Qu'advient-il lorsque l'envie prend un instrumentiste - en l'occurrence ici
un guitariste - de s'abstenir de respecter la répartition des rôles
tels qu'ils ont été impartis ? Cheap at half the price répond
à cette interrogation.
Guitare, violon, xylophone et autres instruments
se mêlent au chant de Fred Frith pour laisser transparaître des
chansons inattendues et peu conformes aux registres trop connus et entendus
par ailleurs. La voix de Fred Frith oscille entre performances à la qualité
inextinguible et perversions des conventions les mieux établies.
D'aucuns
trouveront certainement le propos hasardeux et resteront perplexes devant cette
tentative de déconstruction et d'invention de nouvelles facettes de jeu.

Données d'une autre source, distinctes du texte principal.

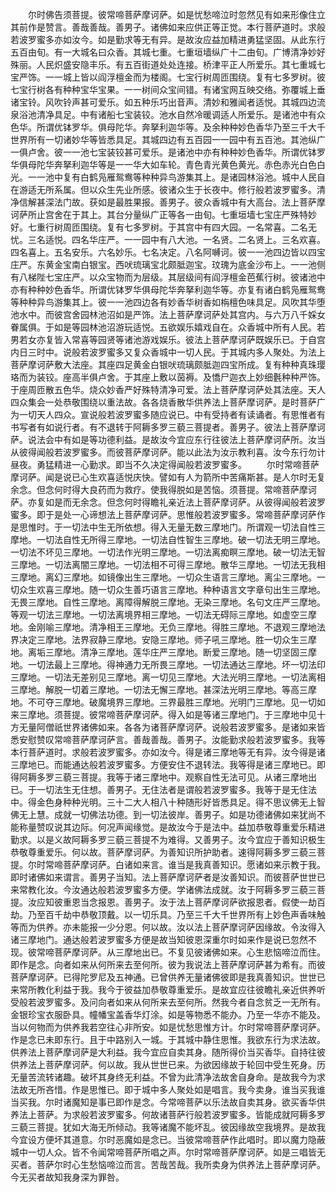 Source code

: <!-- { "loadSidebar": true } -->
　　尔时佛告须菩提。彼常啼菩萨摩诃萨。如是忧愁啼泣时忽然见有如来形像住立其前作是赞言。善哉善哉。善男子。诸佛如来应供正等正觉。本行菩萨道时。求般若波罗蜜多亦如汝今。如是勤求等无有异。是故汝应益加精进勇猛坚固。从此东行五百由旬。有一大城名曰众香。其城七重。七重垣墙纵广十二由旬。广博清净妙好殊丽。人民炽盛安隐丰乐。有五百街道处处连接。桥津平正人所爱乐。其七重城七宝严饰。一一城上皆以阎浮檀金而为楼阁。七宝行树周匝围绕。复有七多罗树。彼七宝行树各有种种宝华宝果。一一树间众宝间错。有诸宝网互映交络。弥覆城上垂诸宝铃。风吹铃声甚可爱乐。如五种乐巧出音声。清妙和雅闻者适悦。其城四边流泉浴池清净具足。中有诸船七宝装铰。池水自然冷暖调适人所爱乐。是诸池中有众色华。所谓优钵罗华。俱母陀华。奔拏利迦华等。及余种种妙色香华乃至三千大千世界所有一切诸妙华等皆悉具足。其城四边有五百园一一园中有五百池。其池纵广一俱卢舍。彼一一池七宝装铰甚可爱乐。是诸池中亦有种种妙色香华。所谓优钵罗华俱母陀华奔拏利迦华等是一一华大如车轮。青色青光黄色黄光。赤色赤光白色白光。一一池中复有白鹤凫雁鸳鸯等种种异鸟游集其上。是诸园林浴池。城中人民自在游适无所系属。但以众生先业所感。彼诸众生于长夜中。修行般若波罗蜜多。清净信解甚深法门故。获如是最胜果报。善男子。彼众香城中有大高台。法上菩萨摩诃萨所止宫舍在于其上。其台分量纵广正等各一由旬。七重垣墙七宝庄严殊特妙好。七重行树周匝围绕。复有七多罗树。于其宫中有四大园。一名常喜。二名无忧。三名适悦。四名华庄严。一一园中有八大池。一名贤。二名贤上。三名欢喜。四名喜上。五名安乐。六名妙乐。七名决定。八名阿嚩诃。彼一一池四边皆以四宝庄严。东黄金宝南白银宝。西吠琉璃宝北颇胝迦宝。玟瑰为底金沙布上。一一池侧有八梯陛七宝庄严。以众宝物而为层级。其层级间有阎浮檀金芭蕉行树。彼诸池中亦有种种妙色香华。所谓优钵罗华俱母陀华奔拏利迦华等。亦复有诸白鹤凫雁鸳鸯等种种异鸟游集其上。彼一一池四边各有妙香华树香如栴檀色味具足。风吹其华堕池水中。而彼宫舍园林池沼如是严饰。法上菩萨摩诃萨处其宫内。与六万八千婇女眷属俱。于如是等园林池沼游玩适悦。五欲娱乐嬉戏自在。众香城中所有人民。若男若女亦复皆入常喜等园贤等诸池游戏娱乐。彼法上菩萨摩诃萨既娱乐已。于自宫内日三时中。说般若波罗蜜多又复众香城中一切人民。于其城内多人聚处。为法上菩萨摩诃萨敷大法座。其座四足黄金白银吠琉璃颇胝迦四宝所成。复有种种真珠璎珞而为装铰。座高半俱卢舍。于其座上敷以茵褥。及憍尸迦衣上妙细氎种种严饰。于座周匝散五色华。烧众妙香严好殊特清净可爱。法上菩萨摩诃萨处其法座。天人四众集会一处恭敬围绕以重法故。各各烧香散华供养法上菩萨摩诃萨。是时菩萨广为一切天人四众。宣说般若波罗蜜多随应说已。中有受持者有读诵者。有思惟者有书写者有如说行者。有不退转于阿耨多罗三藐三菩提者。善男子。彼法上菩萨摩诃萨。说法会中有如是等功德利益。是故汝今宜应东行往彼法上菩萨摩诃萨所。汝当从彼得闻般若波罗蜜多。而彼菩萨摩诃萨。能以此法为汝示教利喜。汝今东行勿计昼夜。勇猛精进一心勤求。即当不久决定得闻般若波罗蜜多。
　　尔时常啼菩萨摩诃萨。闻是说已心生欢喜适悦庆快。譬如有人为箭所中苦痛斯甚。是人尔时无复余念。但念何时得大良药而为救疗。使我得脱如是苦恼。须菩提。常啼菩萨摩诃萨。亦复如是而无余念。但念何时得瞻礼亲近法上菩萨摩诃萨。从彼得闻般若波罗蜜多。即于是处一心谛想法上菩萨摩诃萨。思惟般若波罗蜜多。常啼菩萨摩诃萨作是思惟时。于一切法中生无所依想。得入无量无数三摩地门。所谓观一切法自性三摩地。一切法自性无所得三摩地。一切法自性智生三摩地。破一切法无明三摩地。一切法不坏见三摩地。一切法作光明三摩地。一切法离痴瞑三摩地。破一切法无智三摩地。一切法离闇三摩地。一切法相不可得三摩地。散华三摩地。一切法无我相三摩地。离幻三摩地。如镜像出生三摩地。一切众生语言三摩地。离尘三摩地。一切众生欢喜三摩地。随一切众生善巧语言三摩地。种种语言文字章句出生三摩地。无畏三摩地。自性三摩地。离障得解脱三摩地。无染三摩地。名句文庄严三摩地。等观一切法三摩地。一切法离境界相三摩地。一切法无碍际三摩地。如虚空三摩地。金刚喻三摩地。清净相王三摩地。无负三摩地。得胜三摩地。不退观三摩地法界决定三摩地。法界寂静三摩地。安隐三摩地。师子吼三摩地。胜一切众生三摩地。离垢三摩地。清净三摩地。莲华庄严三摩地。断爱三摩地。随一切坚固三摩地。一切法最上三摩地。得神通力无所畏三摩地。一切法通达三摩地。坏一切法印三摩地。一切法无差别见三摩地。离一切见三摩地。大法光明三摩地。一切法离相三摩地。解脱一切着三摩地。一切法无懈三摩地。甚深法光明三摩地。等高三摩地。不可夺三摩地。破魔境界三摩地。三界最胜三摩地。光明门三摩地。见一切如来三摩地。须菩提。彼常啼菩萨摩诃萨。得入如是等诸三摩地门。于三摩地中见十方无量阿僧祇世界诸佛如来。各各为诸菩萨摩诃萨。说般若波罗蜜多。是诸如来皆悉安慰赞叹常啼菩萨摩诃萨言。善哉善哉。善男子。汝能勤求般若波罗蜜多。我等本行菩萨道时。求般若波罗蜜多。亦如汝今。得是诸三摩地等无有异。汝今得是诸三摩地已。而能通达般若波罗蜜多。方便安住不退转法。我等得是诸三摩地已。即得阿耨多罗三藐三菩提。我等于诸三摩地中。观察自性无法可见。从诸三摩地出已。于一切法生无住想。善男子。无住法者是谓般若波罗蜜多。我等于是无住法中。得金色身种种光明。三十二大人相八十种随形好皆悉具足。得不思议佛无上智佛无上慧。成就一切佛法功德。到一切法彼岸。善男子。如是功德诸佛如来犹尚不能称量赞叹说其边际。何况声闻缘觉。是故汝今于是法中。益加恭敬尊重爱乐精进勤求。以是义故阿耨多罗三藐三菩提不为难得。又善男子。汝今宜应于善知识极生恭敬尊重爱乐。何以故。菩萨摩诃萨。为善知识所护助者。速得阿耨多罗三藐三菩提。尔时常啼菩萨摩诃萨。白诸如来言。谁当是我真善知识。愿诸如来示教于我。即时诸佛如来谓言。善男子当知。法上菩萨摩诃萨者是汝善知识。而彼菩萨世世已来常教化汝。今汝通达般若波罗蜜多方便。学诸佛法成就。汝于阿耨多罗三藐三菩提。汝应知彼重恩当念报恩。善男子。汝于法上菩萨摩诃萨欲报恩者。假使一劫百劫。乃至百千劫中恭敬顶戴。以一切乐具。乃至三千大千世界所有上妙色声香味触等而为供养。亦未能报一少分恩。何以故。汝以法上菩萨摩诃萨因缘故。令汝得入诸三摩地门。通达般若波罗蜜多方便是故当知彼恩深重尔时如来作是说已忽然不现。彼常啼菩萨摩诃萨。从三摩地出已。不复见彼诸佛如来。心生悲恼啼泣而住。即作是念。向者如来从何所来去至何所。彼为我说法上菩萨摩诃萨甚为希有。而彼菩萨摩诃萨。已得陀罗尼及五神通。已曾供养无量诸佛彼即是我真善知识。世世已来常所教化利益于我。我今于彼益加恭敬尊重爱乐。是故宜应往彼瞻礼亲近供养听受般若波罗蜜多。及问向者如来从何所来去至何所。然我今者自念贫乏一无所有。金银珍宝衣服卧具。幢幡宝盖香华灯涂。如是等物悉不能办。乃至一华亦不能及。当以何物而为供养我若空往心非所安。如是忧愁思惟方计。尔时常啼菩萨摩诃萨。作是念已未即东行。且于中路别入一城。于其城中静住思惟。我欲东行为求法故。供养法上菩萨摩诃萨是大利益。我今宜应自卖其身。随所得价当买香华。自持往彼供养法上菩萨摩诃萨。何以故。我从世世已来。为欲因缘故于轮回中受生死身。历无量苦流转诸趣。破坏其身终无利益。不曾为此清净法故舍自身命。是故我今为求法故无所吝惜。作是思惟已。即于城中多人聚处如是唱言。我今卖身。谁当买我谁当买我。尔时诸魔知是事已即作是念。今常啼菩萨以乐法故自卖其身。欲买香华供养法上菩萨。为求般若波罗蜜多。何故诸菩萨行般若波罗蜜多。皆能成就阿耨多罗三藐三菩提。犹如大海无所倾动。我等诸魔不能坏乱。彼因缘故空我境界。是故我今宜设方便坏其道意。尔时恶魔如是念已。当彼常啼菩萨作此唱时。即以魔力隐蔽城中一切人众。皆不令闻常啼菩萨所唱之声。尔时常啼菩萨摩诃萨。如是三唱皆无买者。菩萨尔时心生愁恼啼泣而言。苦哉苦哉。我所卖身为供养法上菩萨摩诃萨。今无买者故知我身深为罪咎。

Pourtant, loin de ce simple chaos annoncé, c'est la liberté de
création de l'artiste qui est ici célébrée. Point
d'adage à revendiquer ou à pérenniser, la musique s'invente
de nouvelles maximes prônant des vertus d'émancipation et d'expérimentation.
Entre passion paroxysmique et propos engagés, l'album trouve sa voie,
évolue et parvient, somme toute, à réinventer un tout différent,
fort des préjugés, des carcans et des caricatures abolis, a minima
pour un temps, dans l'absolu pour un lointain avenir (sam).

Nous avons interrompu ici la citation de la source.